Cancer drugs may remain approved despite lack of benefit

- In the United States, cancer drugs are sometimes approved through sped-up
processes - and they often stay approved even if later studies show them to be inferior to other options or
even worse than doing nothing, a new study found.
Researchers evaluated studies done on 18 cancer drugs approved between 2008 and 2012 by the U.S.
Food and Drug Administration (FDA). None of the drugs had been found to prolong life, and only one had enough evidence to say it improved quality of life. Yet, all but one retained its approval status.

"We were shocked to find that these drugs don’t save lives and don’t improve quality of lives," said lead
author Diana Zuckerman, who is president of the National Center for Health Research and the Cancer
Prevention and Treatment Fund in Washington, D.C.
To ensure a cancer treatment's safety and quickly get it to market, the FDA sometimes approves a drug if it
meets "surrogate" research goals instead of the gold-standard endpoints the agency usually looks for.
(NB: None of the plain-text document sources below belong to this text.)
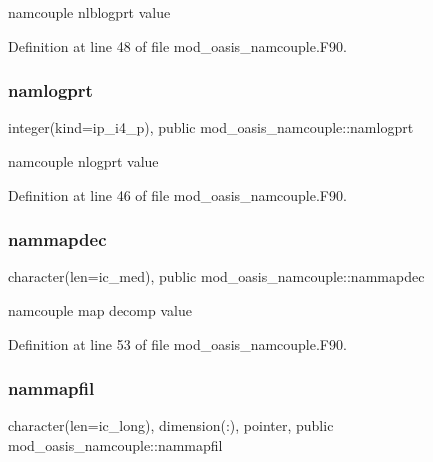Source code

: namcouple nlblogprt value 



Definition at line 48 of file mod\+\_\+oasis\+\_\+namcouple.\+F90.

\mbox{\label{namespacemod__oasis__namcouple_a46affda5336f60a1eeb1badaaccd3cfd}} 
\subsubsection{\texorpdfstring{namlogprt}{namlogprt}}
{\footnotesize\ttfamily integer(kind=ip\+\_\+i4\+\_\+p), public mod\+\_\+oasis\+\_\+namcouple\+::namlogprt}



namcouple nlogprt value 



Definition at line 46 of file mod\+\_\+oasis\+\_\+namcouple.\+F90.

\mbox{\label{namespacemod__oasis__namcouple_a484aaf8a6d7eaa0675a8249fa94509cf}} 
\subsubsection{\texorpdfstring{nammapdec}{nammapdec}}
{\footnotesize\ttfamily character(len=ic\+\_\+med), public mod\+\_\+oasis\+\_\+namcouple\+::nammapdec}



namcouple map decomp value 



Definition at line 53 of file mod\+\_\+oasis\+\_\+namcouple.\+F90.

\mbox{\label{namespacemod__oasis__namcouple_a9fc6ac674a8cfa68d9d15ad13213e21d}} 
\subsubsection{\texorpdfstring{nammapfil}{nammapfil}}
{\footnotesize\ttfamily character(len=ic\+\_\+long), dimension(\+:), pointer, public mod\+\_\+oasis\+\_\+namcouple\+::nammapfil}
Surrogate endpoints - like tumor shrinkage and time until the disease progresses - don't take as many
years to document as those used in the traditional approval process, so the drug can get on the market
sooner.
"We don't really know if people live longer or improve based on those outcomes," said Dr. Vinay Prasad, of
the Oregon Health and Sciences University in Portland. In a 2015 study, Prasad and colleagues found that
36 cancer drugs were approved by the FDA between 2008 and 2012 based on those early endpoints.
Of those 36 approved drugs, 18 did not help patients live longer, later studies showed.